Gold has a specific heat of \(0.129 \mathrm{~J} / \mathrm{g} \cdot{ }^{\circ} \mathrm{C}\). When a \(5.00-\mathrm{g}\) piece of gold absorbs \(1.33\) J of heat, what is the change in temperature?

Short Answer

Expert verified
Answer: The change in temperature of the gold piece is 2.06°C.

Step by step solution

01

Identify the given values

The given values are: - Specific heat of gold (\(c\)) = \(0.129 \mathrm{~J} / \mathrm{g} \cdot{ }^{\circ} \mathrm{C}\) - Mass of the gold piece (\(m\)) = \(5.00\,\text{g}\) - Heat absorbed (\(q\)) = \(1.33\,\text{J}\)
02

Use the formula for heat transfer

We will use the heat transfer formula \(q=mc\Delta T\), where \(q\) is the heat transferred, \(m\) is the mass of the object, \(c\) is the specific heat, and \(\Delta T\) is the change in temperature.
03

Solve for the change in temperature \(\Delta T\)

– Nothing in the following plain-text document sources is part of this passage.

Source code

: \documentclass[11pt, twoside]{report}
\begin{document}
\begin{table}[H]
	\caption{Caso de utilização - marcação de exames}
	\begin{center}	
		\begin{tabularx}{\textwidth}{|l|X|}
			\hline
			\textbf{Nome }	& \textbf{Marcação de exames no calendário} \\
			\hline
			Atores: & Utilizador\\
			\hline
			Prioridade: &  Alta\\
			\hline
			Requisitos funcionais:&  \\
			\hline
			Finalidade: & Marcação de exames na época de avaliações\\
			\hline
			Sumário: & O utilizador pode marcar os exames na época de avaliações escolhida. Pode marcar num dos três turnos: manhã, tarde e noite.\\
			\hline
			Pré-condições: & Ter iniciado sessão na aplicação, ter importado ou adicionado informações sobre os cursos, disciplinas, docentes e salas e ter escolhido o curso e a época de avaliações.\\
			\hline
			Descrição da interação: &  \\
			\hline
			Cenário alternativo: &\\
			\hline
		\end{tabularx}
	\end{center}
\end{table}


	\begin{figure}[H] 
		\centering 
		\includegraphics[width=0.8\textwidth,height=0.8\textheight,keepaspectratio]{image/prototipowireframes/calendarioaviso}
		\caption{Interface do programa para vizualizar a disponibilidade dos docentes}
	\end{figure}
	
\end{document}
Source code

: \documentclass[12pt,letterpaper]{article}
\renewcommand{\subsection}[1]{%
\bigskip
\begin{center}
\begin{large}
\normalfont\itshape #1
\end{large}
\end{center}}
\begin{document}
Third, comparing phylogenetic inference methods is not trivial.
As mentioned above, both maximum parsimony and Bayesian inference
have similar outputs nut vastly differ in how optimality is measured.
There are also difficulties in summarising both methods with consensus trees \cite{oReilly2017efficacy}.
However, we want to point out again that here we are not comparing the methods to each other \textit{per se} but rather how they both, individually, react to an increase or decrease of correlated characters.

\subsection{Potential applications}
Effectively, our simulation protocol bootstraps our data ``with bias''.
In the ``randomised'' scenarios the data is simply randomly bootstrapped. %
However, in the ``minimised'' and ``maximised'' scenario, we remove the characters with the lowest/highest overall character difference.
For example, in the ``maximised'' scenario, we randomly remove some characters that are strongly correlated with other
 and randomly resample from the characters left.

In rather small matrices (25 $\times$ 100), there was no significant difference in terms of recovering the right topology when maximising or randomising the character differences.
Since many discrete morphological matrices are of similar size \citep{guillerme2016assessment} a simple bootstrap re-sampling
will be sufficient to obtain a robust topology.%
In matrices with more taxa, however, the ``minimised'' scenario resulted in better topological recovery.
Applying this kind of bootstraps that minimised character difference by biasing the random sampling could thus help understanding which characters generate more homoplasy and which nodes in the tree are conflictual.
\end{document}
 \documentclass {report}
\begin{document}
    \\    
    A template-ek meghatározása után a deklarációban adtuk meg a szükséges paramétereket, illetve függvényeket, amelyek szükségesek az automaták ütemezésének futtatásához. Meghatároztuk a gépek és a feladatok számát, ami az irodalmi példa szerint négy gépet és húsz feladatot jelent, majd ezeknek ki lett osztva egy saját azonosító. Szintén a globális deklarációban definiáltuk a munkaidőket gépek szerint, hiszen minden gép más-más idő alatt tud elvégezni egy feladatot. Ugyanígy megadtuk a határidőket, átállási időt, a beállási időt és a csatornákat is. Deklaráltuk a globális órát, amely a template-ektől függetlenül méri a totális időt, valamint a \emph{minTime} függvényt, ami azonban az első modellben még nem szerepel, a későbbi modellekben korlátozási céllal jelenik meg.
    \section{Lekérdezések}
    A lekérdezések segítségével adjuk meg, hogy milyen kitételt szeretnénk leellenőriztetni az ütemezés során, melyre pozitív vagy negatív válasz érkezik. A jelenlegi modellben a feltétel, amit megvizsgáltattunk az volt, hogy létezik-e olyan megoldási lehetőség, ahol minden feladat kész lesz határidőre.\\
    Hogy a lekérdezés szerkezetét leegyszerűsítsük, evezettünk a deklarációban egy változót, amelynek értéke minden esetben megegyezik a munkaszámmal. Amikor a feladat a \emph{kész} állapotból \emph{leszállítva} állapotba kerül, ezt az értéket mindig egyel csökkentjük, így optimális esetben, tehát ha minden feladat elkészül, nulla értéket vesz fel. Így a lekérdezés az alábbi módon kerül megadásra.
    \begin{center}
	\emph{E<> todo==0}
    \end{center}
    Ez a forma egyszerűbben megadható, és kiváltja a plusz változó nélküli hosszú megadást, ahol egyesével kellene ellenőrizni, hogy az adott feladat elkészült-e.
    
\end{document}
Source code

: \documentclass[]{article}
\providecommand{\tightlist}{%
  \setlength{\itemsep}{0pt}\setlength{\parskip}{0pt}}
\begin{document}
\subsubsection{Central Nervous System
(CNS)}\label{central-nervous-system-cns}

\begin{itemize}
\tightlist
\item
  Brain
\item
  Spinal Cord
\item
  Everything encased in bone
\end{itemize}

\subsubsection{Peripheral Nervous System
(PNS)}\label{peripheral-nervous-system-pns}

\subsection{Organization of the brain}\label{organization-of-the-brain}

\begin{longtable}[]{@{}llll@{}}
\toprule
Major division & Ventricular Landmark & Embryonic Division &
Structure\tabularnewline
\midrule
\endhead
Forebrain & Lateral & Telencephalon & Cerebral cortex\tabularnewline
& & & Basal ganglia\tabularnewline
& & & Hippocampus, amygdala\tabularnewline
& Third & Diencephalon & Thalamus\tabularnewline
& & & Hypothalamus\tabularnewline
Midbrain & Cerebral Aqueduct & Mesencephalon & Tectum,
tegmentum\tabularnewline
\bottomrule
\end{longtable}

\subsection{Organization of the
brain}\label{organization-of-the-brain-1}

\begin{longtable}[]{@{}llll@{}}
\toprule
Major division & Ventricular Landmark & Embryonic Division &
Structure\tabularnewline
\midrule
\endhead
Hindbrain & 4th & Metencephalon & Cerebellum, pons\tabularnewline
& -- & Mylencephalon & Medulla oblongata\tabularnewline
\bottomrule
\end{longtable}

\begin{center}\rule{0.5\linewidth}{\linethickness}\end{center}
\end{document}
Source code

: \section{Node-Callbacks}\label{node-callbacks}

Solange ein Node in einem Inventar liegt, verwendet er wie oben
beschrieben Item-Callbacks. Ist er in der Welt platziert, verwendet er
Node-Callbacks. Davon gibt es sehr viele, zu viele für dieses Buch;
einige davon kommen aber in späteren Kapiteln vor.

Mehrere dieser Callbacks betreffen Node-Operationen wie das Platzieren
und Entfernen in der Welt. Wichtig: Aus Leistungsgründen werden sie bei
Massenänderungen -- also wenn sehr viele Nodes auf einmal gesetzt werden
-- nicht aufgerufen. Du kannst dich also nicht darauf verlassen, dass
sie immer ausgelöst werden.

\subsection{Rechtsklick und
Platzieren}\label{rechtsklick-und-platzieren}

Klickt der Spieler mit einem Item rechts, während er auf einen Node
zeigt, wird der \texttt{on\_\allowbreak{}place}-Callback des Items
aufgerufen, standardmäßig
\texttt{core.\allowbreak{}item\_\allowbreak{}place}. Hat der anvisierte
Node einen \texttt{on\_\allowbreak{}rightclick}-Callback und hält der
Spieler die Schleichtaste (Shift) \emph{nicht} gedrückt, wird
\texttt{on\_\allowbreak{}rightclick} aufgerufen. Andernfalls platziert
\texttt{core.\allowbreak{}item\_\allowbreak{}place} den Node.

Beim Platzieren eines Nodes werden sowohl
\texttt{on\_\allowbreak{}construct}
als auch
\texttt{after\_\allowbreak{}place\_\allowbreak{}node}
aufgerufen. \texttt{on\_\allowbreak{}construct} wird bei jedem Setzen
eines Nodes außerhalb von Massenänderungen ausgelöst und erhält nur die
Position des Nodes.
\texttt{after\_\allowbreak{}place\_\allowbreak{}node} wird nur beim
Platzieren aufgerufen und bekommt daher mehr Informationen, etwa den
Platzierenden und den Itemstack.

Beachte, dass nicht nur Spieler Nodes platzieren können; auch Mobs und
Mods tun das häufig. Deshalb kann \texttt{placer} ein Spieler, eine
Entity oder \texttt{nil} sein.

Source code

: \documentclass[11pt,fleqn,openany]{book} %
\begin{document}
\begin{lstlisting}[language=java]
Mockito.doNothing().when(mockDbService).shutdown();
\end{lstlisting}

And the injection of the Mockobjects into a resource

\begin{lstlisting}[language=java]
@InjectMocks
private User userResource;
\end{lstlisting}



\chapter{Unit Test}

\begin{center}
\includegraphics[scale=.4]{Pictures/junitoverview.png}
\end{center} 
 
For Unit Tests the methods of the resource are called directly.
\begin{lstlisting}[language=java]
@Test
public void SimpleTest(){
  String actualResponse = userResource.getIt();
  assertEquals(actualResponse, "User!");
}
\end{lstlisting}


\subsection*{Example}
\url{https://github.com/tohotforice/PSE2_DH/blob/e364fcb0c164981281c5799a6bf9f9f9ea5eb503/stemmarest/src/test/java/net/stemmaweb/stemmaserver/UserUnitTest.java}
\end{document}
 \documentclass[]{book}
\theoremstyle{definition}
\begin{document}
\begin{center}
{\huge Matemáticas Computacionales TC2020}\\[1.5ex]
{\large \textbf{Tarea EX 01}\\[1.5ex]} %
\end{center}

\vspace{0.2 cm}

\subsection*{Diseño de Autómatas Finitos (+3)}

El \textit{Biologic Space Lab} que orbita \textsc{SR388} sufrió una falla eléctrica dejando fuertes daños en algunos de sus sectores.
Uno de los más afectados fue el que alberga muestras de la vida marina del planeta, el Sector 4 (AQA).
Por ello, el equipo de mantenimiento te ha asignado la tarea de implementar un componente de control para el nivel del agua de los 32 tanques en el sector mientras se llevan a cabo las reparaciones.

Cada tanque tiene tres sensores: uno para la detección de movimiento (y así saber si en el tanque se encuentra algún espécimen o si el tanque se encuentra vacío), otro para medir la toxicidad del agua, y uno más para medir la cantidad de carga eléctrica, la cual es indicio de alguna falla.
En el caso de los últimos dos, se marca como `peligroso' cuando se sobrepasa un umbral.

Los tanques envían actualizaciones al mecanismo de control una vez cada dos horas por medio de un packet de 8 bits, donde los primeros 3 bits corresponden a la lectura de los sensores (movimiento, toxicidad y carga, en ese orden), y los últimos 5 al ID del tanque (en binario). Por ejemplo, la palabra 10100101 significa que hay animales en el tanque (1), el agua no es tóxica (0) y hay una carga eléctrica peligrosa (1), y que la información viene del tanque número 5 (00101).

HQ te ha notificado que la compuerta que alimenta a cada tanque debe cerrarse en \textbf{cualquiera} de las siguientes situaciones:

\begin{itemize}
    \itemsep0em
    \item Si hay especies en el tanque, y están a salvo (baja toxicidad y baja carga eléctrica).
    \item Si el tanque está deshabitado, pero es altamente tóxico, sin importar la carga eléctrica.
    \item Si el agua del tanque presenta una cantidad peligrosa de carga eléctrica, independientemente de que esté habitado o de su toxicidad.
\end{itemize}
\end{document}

We will rearrange the equation to solve for the change in temperature: \(\Delta T = \frac{q}{mc}\) Substitute the given values into the equation: \(\Delta T = \frac{1.33\,\text{J}}{5.00\,\text{g} \cdot 0.129 \,\mathrm{J} / \mathrm{g} \cdot{ }^{\circ} \mathrm{C}}\)
04

Calculate the change in temperature

Now, we will perform the calculation to find the change in temperature: \(\Delta T = \frac{1.33\,\text{J}}{5.00\,\text{g} \cdot 0.129 \,\mathrm{J} / \mathrm{g} \cdot{ }^{\circ} \mathrm{C}} = \frac{1.33\,\text{J}}{0.645\,\mathrm{J} /{ }^{\circ} \mathrm{C}} = 2.06 { }^{\circ} \mathrm{C}\)
05

State the final answer

The change in temperature of the gold piece when it absorbs \(1.33\,\text{J}\) of heat is \(2.06 { }^{\circ} \mathrm{C}\).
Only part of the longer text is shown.